**What needs to be done:** If a line of the material holds the string "operativa", please copy it.

**Material for this task:**
___

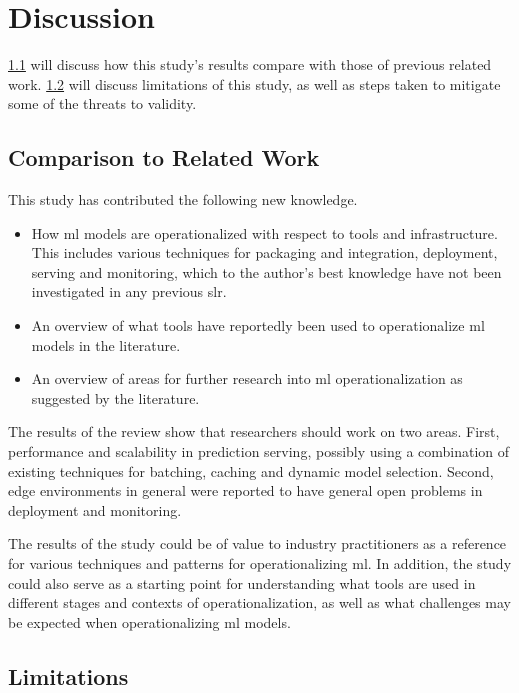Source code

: \chapter{Discussion}
\label{ch:discussion}
\cref{ch:discussion:comparison_to_related_work} will discuss how this study's results compare with those of previous related work.
\cref{ch:discussion:limitations} will discuss limitations of this study, as well as steps taken to mitigate some of the threats to validity.

\section{Comparison to Related Work}
\label{ch:discussion:comparison_to_related_work}
This study has contributed the following new knowledge.
\begin{itemize}
    \item How \acrshort{ml} models are operationalized with respect to tools and infrastructure. This includes various techniques for packaging and integration, deployment, serving and monitoring, which to the author's best knowledge have not been investigated in any previous \acrshort{slr}.
    \item An overview of what tools have reportedly been used to operationalize \acrshort{ml} models in the literature.
    \item An overview of areas for further research into \acrshort{ml} operationalization as suggested by the literature.
\end{itemize}

The results of the review show that researchers should work on two areas.
First, performance and scalability in prediction serving, possibly using a combination of existing techniques for batching, caching and dynamic model selection.
Second, edge environments in general were reported to have general open problems in deployment and monitoring.

The results of the study could be of value to industry practitioners as a reference for various techniques and patterns for operationalizing \acrshort{ml}.
In addition, the study could also serve as a starting point for understanding what tools are used in different stages and contexts of operationalization, as well as what challenges may be expected when operationalizing \acrshort{ml} models.

\section{Limitations}
\label{ch:discussion:limitations}
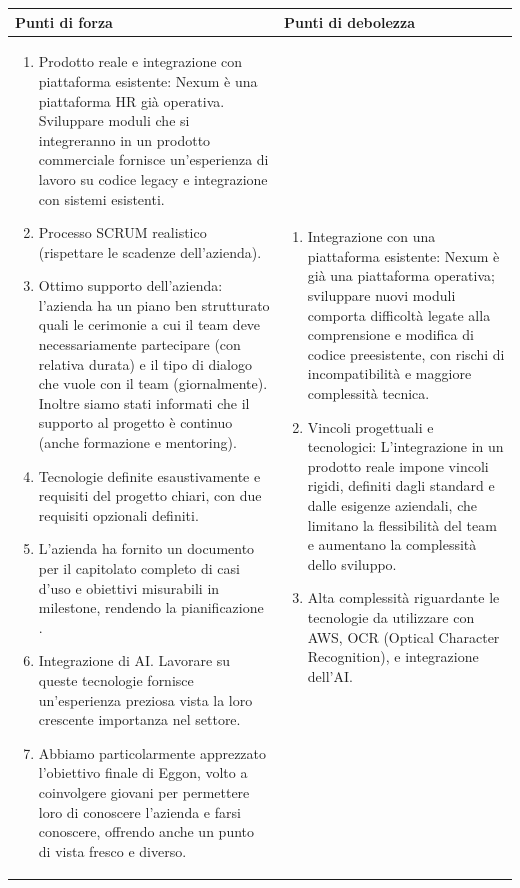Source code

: \documentclass[a4paper,11pt]{article}
\begin{document}
{\footnotesize
\begin{tabularx}{\textwidth}{|X|X|}
\hline
\rowcolor{lightgray!40} %
\textbf{Punti di forza} & \textbf{Punti di debolezza} \\
\hline
\begin{enumerate}
\item Prodotto reale e integrazione con piattaforma esistente: Nexum è una piattaforma HR già operativa. Sviluppare moduli che si integreranno in un prodotto commerciale fornisce un'esperienza di lavoro su codice legacy e integrazione con sistemi esistenti.
\item Processo SCRUM realistico (rispettare le scadenze dell'azienda).
\item Ottimo supporto dell'azienda: l'azienda ha un piano ben strutturato quali le cerimonie a cui il team deve necessariamente partecipare (con relativa durata) e il tipo di dialogo che vuole con il team (giornalmente). Inoltre siamo stati informati che il supporto al progetto è continuo (anche formazione e mentoring).
\item Tecnologie definite esaustivamente e requisiti del progetto chiari, con due requisiti opzionali definiti.
\item L'azienda ha fornito un documento per il capitolato completo di casi d'uso e obiettivi misurabili in milestone, rendendo la pianificazione .
\item Integrazione di AI. Lavorare su queste tecnologie fornisce un'esperienza preziosa vista la loro crescente importanza nel settore.
\item Abbiamo particolarmente apprezzato l'obiettivo finale di Eggon, volto a coinvolgere giovani per permettere loro di conoscere l'azienda e farsi conoscere, offrendo anche un punto di vista fresco e diverso.
\end{enumerate}
& 
\begin{enumerate}
 \item Integrazione con una piattaforma esistente: Nexum è già una piattaforma operativa; sviluppare nuovi moduli comporta difficoltà legate alla comprensione e modifica di codice preesistente, con rischi di incompatibilità e maggiore complessità tecnica.
  \item Vincoli progettuali e tecnologici: L'integrazione in un prodotto reale impone vincoli rigidi, definiti dagli standard e dalle esigenze aziendali, che limitano la flessibilità del team e aumentano la complessità dello sviluppo.
\item Alta complessità riguardante le tecnologie da utilizzare con AWS, OCR (Optical Character Recognition), e integrazione dell'AI.
\end{enumerate} \\
\hline
\end{tabularx}
}
\end{document}
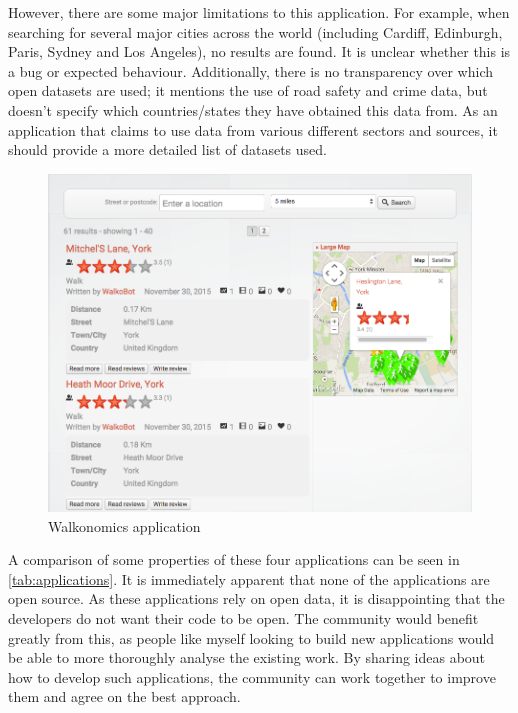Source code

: \documentclass[authoryearcitations]{UoYCSproject}
\begin{document}
However, there are some major limitations to this application. For example, when searching for several major cities across the world (including Cardiff, Edinburgh, Paris, Sydney and Los Angeles), no results are found. It is unclear whether this is a bug or expected behaviour. Additionally, there is no transparency over which open datasets are used; it mentions the use of road safety and crime data, but doesn't specify which countries/states they have obtained this data from. As an application that claims to use data from various different sectors and sources, it should provide a more detailed list of datasets used.

\begin{figure}
	\includegraphics[scale=0.4]{walkonomics}
	\caption{Walkonomics application}
	\label{fig:walkonomics}
\end{figure}

A comparison of some properties of these four applications can be seen in \autoref{tab:applications}. It is immediately apparent that none of the applications are open source. As these applications rely on open data, it is disappointing that the developers do not want their code to be open. The community would benefit greatly from this, as people like myself looking to build new applications would be able to more thoroughly analyse the existing work. By sharing ideas about how to develop such applications, the community can work together to improve them and agree on the best approach.
\end{document}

___

**Output for this exercise:**
\item Prodotto reale e integrazione con piattaforma esistente: Nexum è una piattaforma HR già operativa. Sviluppare moduli che si integreranno in un prodotto commerciale fornisce un'esperienza di lavoro su codice legacy e integrazione con sistemi esistenti.
 \item Integrazione con una piattaforma esistente: Nexum è già una piattaforma operativa; sviluppare nuovi moduli comporta difficoltà legate alla comprensione e modifica di codice preesistente, con rischi di incompatibilità e maggiore complessità tecnica.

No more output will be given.